§ **Exercise brief**
Restate the entries below without a single change.

* * * * *

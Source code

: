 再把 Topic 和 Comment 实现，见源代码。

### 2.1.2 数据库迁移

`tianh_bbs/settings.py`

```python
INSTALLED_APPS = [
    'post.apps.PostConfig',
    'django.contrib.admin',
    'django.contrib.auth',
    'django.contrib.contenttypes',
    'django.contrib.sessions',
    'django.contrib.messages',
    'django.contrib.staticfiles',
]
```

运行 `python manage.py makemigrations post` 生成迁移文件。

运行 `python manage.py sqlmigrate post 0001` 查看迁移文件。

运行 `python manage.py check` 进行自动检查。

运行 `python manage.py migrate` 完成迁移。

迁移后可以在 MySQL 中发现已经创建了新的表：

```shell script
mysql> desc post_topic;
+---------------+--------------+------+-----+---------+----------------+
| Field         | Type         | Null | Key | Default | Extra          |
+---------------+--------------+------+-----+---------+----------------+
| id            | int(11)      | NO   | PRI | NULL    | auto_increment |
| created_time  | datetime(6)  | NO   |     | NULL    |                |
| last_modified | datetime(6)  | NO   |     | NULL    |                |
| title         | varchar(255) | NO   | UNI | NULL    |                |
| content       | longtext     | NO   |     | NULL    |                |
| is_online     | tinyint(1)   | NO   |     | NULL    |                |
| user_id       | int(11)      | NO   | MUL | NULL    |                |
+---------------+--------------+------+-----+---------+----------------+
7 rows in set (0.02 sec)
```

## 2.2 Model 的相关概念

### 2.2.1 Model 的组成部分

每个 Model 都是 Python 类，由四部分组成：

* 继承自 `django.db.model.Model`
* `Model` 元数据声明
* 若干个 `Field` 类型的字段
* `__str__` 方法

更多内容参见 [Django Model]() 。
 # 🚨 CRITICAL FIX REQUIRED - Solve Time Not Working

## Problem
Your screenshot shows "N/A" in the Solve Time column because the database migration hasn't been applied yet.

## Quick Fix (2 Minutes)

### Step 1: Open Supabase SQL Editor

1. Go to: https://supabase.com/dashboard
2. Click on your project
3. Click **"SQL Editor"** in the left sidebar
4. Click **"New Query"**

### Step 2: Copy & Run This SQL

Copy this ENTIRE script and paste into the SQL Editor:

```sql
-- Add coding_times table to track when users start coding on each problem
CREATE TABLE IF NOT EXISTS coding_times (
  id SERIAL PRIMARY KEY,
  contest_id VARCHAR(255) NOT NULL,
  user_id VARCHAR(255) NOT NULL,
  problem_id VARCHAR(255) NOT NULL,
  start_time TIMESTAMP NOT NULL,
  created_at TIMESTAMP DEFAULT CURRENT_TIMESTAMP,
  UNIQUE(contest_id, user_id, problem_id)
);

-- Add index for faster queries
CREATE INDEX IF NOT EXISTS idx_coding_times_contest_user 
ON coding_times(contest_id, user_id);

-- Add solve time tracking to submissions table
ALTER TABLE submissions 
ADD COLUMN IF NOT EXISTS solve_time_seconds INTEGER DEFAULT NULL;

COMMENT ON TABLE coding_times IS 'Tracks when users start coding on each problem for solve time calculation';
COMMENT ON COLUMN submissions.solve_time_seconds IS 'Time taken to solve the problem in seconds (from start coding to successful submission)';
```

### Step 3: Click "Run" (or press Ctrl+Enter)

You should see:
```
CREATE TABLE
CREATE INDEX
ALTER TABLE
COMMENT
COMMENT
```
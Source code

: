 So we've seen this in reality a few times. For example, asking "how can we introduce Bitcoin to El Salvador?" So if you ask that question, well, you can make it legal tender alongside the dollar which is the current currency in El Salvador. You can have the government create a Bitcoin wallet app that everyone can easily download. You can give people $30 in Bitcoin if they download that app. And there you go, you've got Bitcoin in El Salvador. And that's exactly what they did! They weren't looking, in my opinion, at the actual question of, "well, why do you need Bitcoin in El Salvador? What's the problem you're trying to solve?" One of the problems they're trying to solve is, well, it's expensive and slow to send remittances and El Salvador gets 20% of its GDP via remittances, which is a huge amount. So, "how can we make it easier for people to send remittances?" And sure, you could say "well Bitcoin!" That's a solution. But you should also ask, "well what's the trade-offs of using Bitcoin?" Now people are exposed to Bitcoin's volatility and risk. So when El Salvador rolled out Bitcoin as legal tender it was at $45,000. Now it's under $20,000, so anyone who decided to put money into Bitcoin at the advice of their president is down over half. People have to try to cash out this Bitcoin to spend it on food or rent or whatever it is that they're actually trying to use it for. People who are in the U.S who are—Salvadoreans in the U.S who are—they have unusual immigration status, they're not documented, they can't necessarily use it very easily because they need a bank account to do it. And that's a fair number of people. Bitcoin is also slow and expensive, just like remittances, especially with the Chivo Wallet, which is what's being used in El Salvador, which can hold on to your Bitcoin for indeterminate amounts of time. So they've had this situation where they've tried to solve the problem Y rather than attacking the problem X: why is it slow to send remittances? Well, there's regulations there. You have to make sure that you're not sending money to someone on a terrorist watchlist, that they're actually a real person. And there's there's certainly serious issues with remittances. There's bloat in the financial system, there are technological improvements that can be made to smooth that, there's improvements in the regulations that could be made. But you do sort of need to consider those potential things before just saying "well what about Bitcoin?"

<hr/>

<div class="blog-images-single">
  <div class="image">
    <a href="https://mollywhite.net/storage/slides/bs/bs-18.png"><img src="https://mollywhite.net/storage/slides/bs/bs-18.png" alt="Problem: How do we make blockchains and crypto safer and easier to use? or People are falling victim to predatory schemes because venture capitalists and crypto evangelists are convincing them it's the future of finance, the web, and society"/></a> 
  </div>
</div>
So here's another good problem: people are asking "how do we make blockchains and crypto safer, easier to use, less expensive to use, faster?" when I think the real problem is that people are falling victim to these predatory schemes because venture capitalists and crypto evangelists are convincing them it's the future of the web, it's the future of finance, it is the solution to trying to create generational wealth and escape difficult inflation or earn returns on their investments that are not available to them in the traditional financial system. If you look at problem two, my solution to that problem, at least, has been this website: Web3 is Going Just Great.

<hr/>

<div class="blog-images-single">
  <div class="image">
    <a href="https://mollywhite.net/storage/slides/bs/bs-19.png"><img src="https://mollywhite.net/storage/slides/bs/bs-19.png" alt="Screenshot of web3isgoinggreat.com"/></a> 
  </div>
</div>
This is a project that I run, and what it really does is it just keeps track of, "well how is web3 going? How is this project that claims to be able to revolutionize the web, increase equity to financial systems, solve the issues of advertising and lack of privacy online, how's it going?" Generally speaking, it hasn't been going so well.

* * * * *

§ **Exercise answer**
Source code

: 再把 Topic 和 Comment 实现，见源代码。

### 2.1.2 数据库迁移

`tianh_bbs/settings.py`

```python
INSTALLED_APPS = [
    'post.apps.PostConfig',
    'django.contrib.admin',
    'django.contrib.auth',
    'django.contrib.contenttypes',
    'django.contrib.sessions',
    'django.contrib.messages',
    'django.contrib.staticfiles',
]
```

运行 `python manage.py makemigrations post` 生成迁移文件。

运行 `python manage.py sqlmigrate post 0001` 查看迁移文件。

运行 `python manage.py check` 进行自动检查。

运行 `python manage.py migrate` 完成迁移。

迁移后可以在 MySQL 中发现已经创建了新的表：

```shell script
mysql> desc post_topic;
+---------------+--------------+------+-----+---------+----------------+
| Field         | Type         | Null | Key | Default | Extra          |
+---------------+--------------+------+-----+---------+----------------+
| id            | int(11)      | NO   | PRI | NULL    | auto_increment |
| created_time  | datetime(6)  | NO   |     | NULL    |                |
| last_modified | datetime(6)  | NO   |     | NULL    |                |
| title         | varchar(255) | NO   | UNI | NULL    |                |
| content       | longtext     | NO   |     | NULL    |                |
| is_online     | tinyint(1)   | NO   |     | NULL    |                |
| user_id       | int(11)      | NO   | MUL | NULL    |                |
+---------------+--------------+------+-----+---------+----------------+
7 rows in set (0.02 sec)
```

## 2.2 Model 的相关概念

### 2.2.1 Model 的组成部分

每个 Model 都是 Python 类，由四部分组成：

* 继承自 `django.db.model.Model`
* `Model` 元数据声明
* 若干个 `Field` 类型的字段
* `__str__` 方法

更多内容参见 [Django Model]() 。
 # 🚨 CRITICAL FIX REQUIRED - Solve Time Not Working

## Problem
Your screenshot shows "N/A" in the Solve Time column because the database migration hasn't been applied yet.

## Quick Fix (2 Minutes)

### Step 1: Open Supabase SQL Editor

1. Go to: https://supabase.com/dashboard
2. Click on your project
3. Click **"SQL Editor"** in the left sidebar
4. Click **"New Query"**

### Step 2: Copy & Run This SQL

Copy this ENTIRE script and paste into the SQL Editor:

```sql
-- Add coding_times table to track when users start coding on each problem
CREATE TABLE IF NOT EXISTS coding_times (
  id SERIAL PRIMARY KEY,
  contest_id VARCHAR(255) NOT NULL,
  user_id VARCHAR(255) NOT NULL,
  problem_id VARCHAR(255) NOT NULL,
  start_time TIMESTAMP NOT NULL,
  created_at TIMESTAMP DEFAULT CURRENT_TIMESTAMP,
  UNIQUE(contest_id, user_id, problem_id)
);

-- Add index for faster queries
CREATE INDEX IF NOT EXISTS idx_coding_times_contest_user 
ON coding_times(contest_id, user_id);

-- Add solve time tracking to submissions table
ALTER TABLE submissions 
ADD COLUMN IF NOT EXISTS solve_time_seconds INTEGER DEFAULT NULL;

COMMENT ON TABLE coding_times IS 'Tracks when users start coding on each problem for solve time calculation';
COMMENT ON COLUMN submissions.solve_time_seconds IS 'Time taken to solve the problem in seconds (from start coding to successful submission)';
```

### Step 3: Click "Run" (or press Ctrl+Enter)

You should see:
```
CREATE TABLE
CREATE INDEX
ALTER TABLE
COMMENT
COMMENT
```
Source code

: So we've seen this in reality a few times. For example, asking "how can we introduce Bitcoin to El Salvador?" So if you ask that question, well, you can make it legal tender alongside the dollar which is the current currency in El Salvador. You can have the government create a Bitcoin wallet app that everyone can easily download. You can give people $30 in Bitcoin if they download that app. And there you go, you've got Bitcoin in El Salvador. And that's exactly what they did! They weren't looking, in my opinion, at the actual question of, "well, why do you need Bitcoin in El Salvador? What's the problem you're trying to solve?" One of the problems they're trying to solve is, well, it's expensive and slow to send remittances and El Salvador gets 20% of its GDP via remittances, which is a huge amount. So, "how can we make it easier for people to send remittances?" And sure, you could say "well Bitcoin!" That's a solution. But you should also ask, "well what's the trade-offs of using Bitcoin?" Now people are exposed to Bitcoin's volatility and risk. So when El Salvador rolled out Bitcoin as legal tender it was at $45,000. Now it's under $20,000, so anyone who decided to put money into Bitcoin at the advice of their president is down over half. People have to try to cash out this Bitcoin to spend it on food or rent or whatever it is that they're actually trying to use it for. People who are in the U.S who are—Salvadoreans in the U.S who are—they have unusual immigration status, they're not documented, they can't necessarily use it very easily because they need a bank account to do it. And that's a fair number of people. Bitcoin is also slow and expensive, just like remittances, especially with the Chivo Wallet, which is what's being used in El Salvador, which can hold on to your Bitcoin for indeterminate amounts of time. So they've had this situation where they've tried to solve the problem Y rather than attacking the problem X: why is it slow to send remittances? Well, there's regulations there. You have to make sure that you're not sending money to someone on a terrorist watchlist, that they're actually a real person. And there's there's certainly serious issues with remittances. There's bloat in the financial system, there are technological improvements that can be made to smooth that, there's improvements in the regulations that could be made. But you do sort of need to consider those potential things before just saying "well what about Bitcoin?"

<hr/>

<div class="blog-images-single">
  <div class="image">
    <a href="https://mollywhite.net/storage/slides/bs/bs-18.png"><img src="https://mollywhite.net/storage/slides/bs/bs-18.png" alt="Problem: How do we make blockchains and crypto safer and easier to use? or People are falling victim to predatory schemes because venture capitalists and crypto evangelists are convincing them it's the future of finance, the web, and society"/></a> 
  </div>
</div>
So here's another good problem: people are asking "how do we make blockchains and crypto safer, easier to use, less expensive to use, faster?" when I think the real problem is that people are falling victim to these predatory schemes because venture capitalists and crypto evangelists are convincing them it's the future of the web, it's the future of finance, it is the solution to trying to create generational wealth and escape difficult inflation or earn returns on their investments that are not available to them in the traditional financial system. If you look at problem two, my solution to that problem, at least, has been this website: Web3 is Going Just Great.

<hr/>

<div class="blog-images-single">
  <div class="image">
    <a href="https://mollywhite.net/storage/slides/bs/bs-19.png"><img src="https://mollywhite.net/storage/slides/bs/bs-19.png" alt="Screenshot of web3isgoinggreat.com"/></a> 
  </div>
</div>
This is a project that I run, and what it really does is it just keeps track of, "well how is web3 going? How is this project that claims to be able to revolutionize the web, increase equity to financial systems, solve the issues of advertising and lack of privacy online, how's it going?" Generally speaking, it hasn't been going so well.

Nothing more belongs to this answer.